Label Dependence: The "adversarial > clean" advantage relies on attacks being generated with ground-truth labels. In pseudo-label or transfer attack scenarios, the gains may be less pronounced.
Hyperparameter Sensitivity: \(\tau\) and \(\lambda\) were fixed from ImageNet; their consistency across radically different domains or different VLM scales needs more detailed sensitivity analysis.
Latency: Each image requires 32 forward passes.
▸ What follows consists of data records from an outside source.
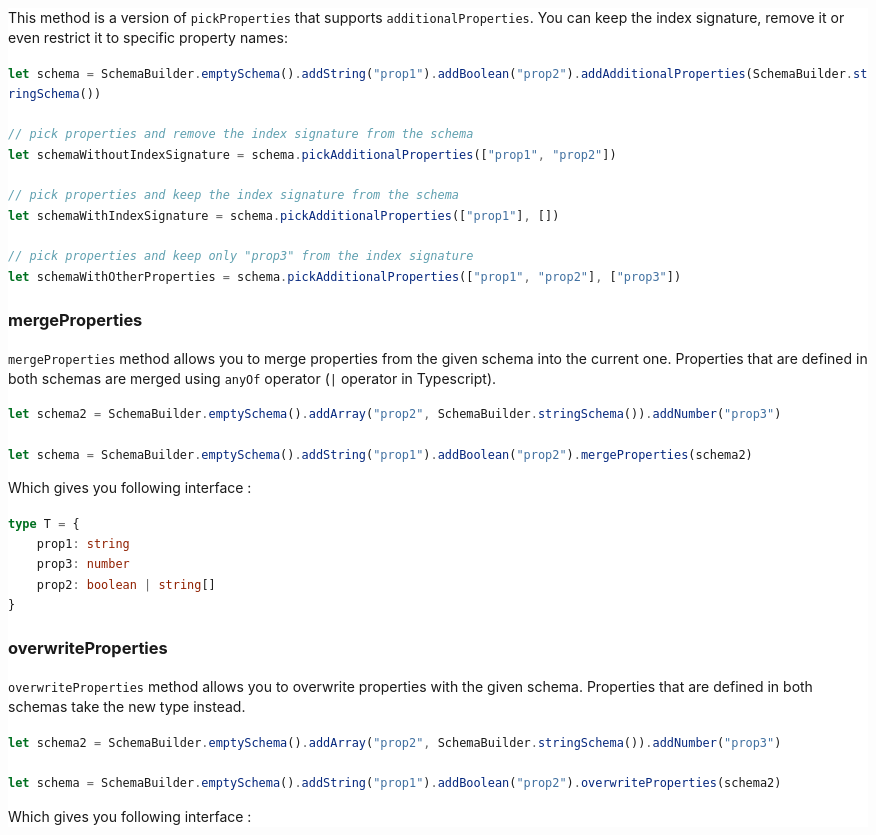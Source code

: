 This method is a version of `pickProperties` that supports `additionalProperties`. You can keep the index signature, remove it or even restrict it to specific property names:

```typescript
let schema = SchemaBuilder.emptySchema().addString("prop1").addBoolean("prop2").addAdditionalProperties(SchemaBuilder.stringSchema())

// pick properties and remove the index signature from the schema
let schemaWithoutIndexSignature = schema.pickAdditionalProperties(["prop1", "prop2"])

// pick properties and keep the index signature from the schema
let schemaWithIndexSignature = schema.pickAdditionalProperties(["prop1"], [])

// pick properties and keep only "prop3" from the index signature
let schemaWithOtherProperties = schema.pickAdditionalProperties(["prop1", "prop2"], ["prop3"])
```

### mergeProperties

`mergeProperties` method allows you to merge properties from the given schema into the current one. Properties that are defined in both schemas are merged using `anyOf` operator (`|` operator in Typescript).

```typescript
let schema2 = SchemaBuilder.emptySchema().addArray("prop2", SchemaBuilder.stringSchema()).addNumber("prop3")

let schema = SchemaBuilder.emptySchema().addString("prop1").addBoolean("prop2").mergeProperties(schema2)
```

Which gives you following interface :

```typescript
type T = {
    prop1: string
    prop3: number
    prop2: boolean | string[]
}
```

### overwriteProperties

`overwriteProperties` method allows you to overwrite properties with the given schema. Properties that are defined in both schemas take the new type instead.

```typescript
let schema2 = SchemaBuilder.emptySchema().addArray("prop2", SchemaBuilder.stringSchema()).addNumber("prop3")

let schema = SchemaBuilder.emptySchema().addString("prop1").addBoolean("prop2").overwriteProperties(schema2)
```

Which gives you following interface :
While cheaper than per-sample prompt tuning, it is heavier than single-pass inference.

vs R-TPT / TAPT: These optimize text prompts per sample with multiple backprop steps; DBD operates on image features with no backprop, offering higher efficiency and robustness (e.g., 93.8% vs 43.2% on ViT-B/16).
vs TTC / AOM: These modify inputs empirically; DBD uncovers the "directional bias" mechanism in the feature space, ensuring stable performance across architectures.
vs TeCoA / APT: These require expensive training and task-specific labels; DBD is zero-shot, zero-training, and plug-and-play.

Rating¶

Novelty: ⭐⭐⭐⭐⭐ The insight that perturbations encode boundary priors is a highly non-trivial discovery.
Experimental Thoroughness: ⭐⭐⭐⭐⭐ Extensive testing across 15 datasets, multiple attack types, and geometric validation.
Writing Quality: ⭐⭐⭐⭐ Clear narrative flow from observation to hypothesis to validation.
Value: ⭐⭐⭐⭐ Practical for training-free VLM deployment, though adaptive robustness remains a question.